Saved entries
== Segment start ==

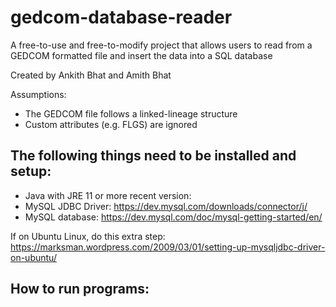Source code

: # gedcom-database-reader
A free-to-use and free-to-modify project that allows users to read from a GEDCOM formatted file and insert the data into a SQL database

Created by Ankith Bhat and Amith Bhat

Assumptions:
- The GEDCOM file follows a linked-lineage structure
- Custom attributes (e.g. FLGS) are ignored

The following things need to be installed and setup:
-
- Java with JRE 11 or more recent version:
- MySQL JDBC Driver: https://dev.mysql.com/downloads/connector/j/
- MySQL database: https://dev.mysql.com/doc/mysql-getting-started/en/

If on Ubuntu Linux, do this extra step:
https://marksman.wordpress.com/2009/03/01/setting-up-mysqljdbc-driver-on-ubuntu/

How to run programs:
-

== Segment end ==

Work instruction:
Search the entries above for the word "database" and count the lines that hold it. Reply with only that number.

Response to the exercise:
3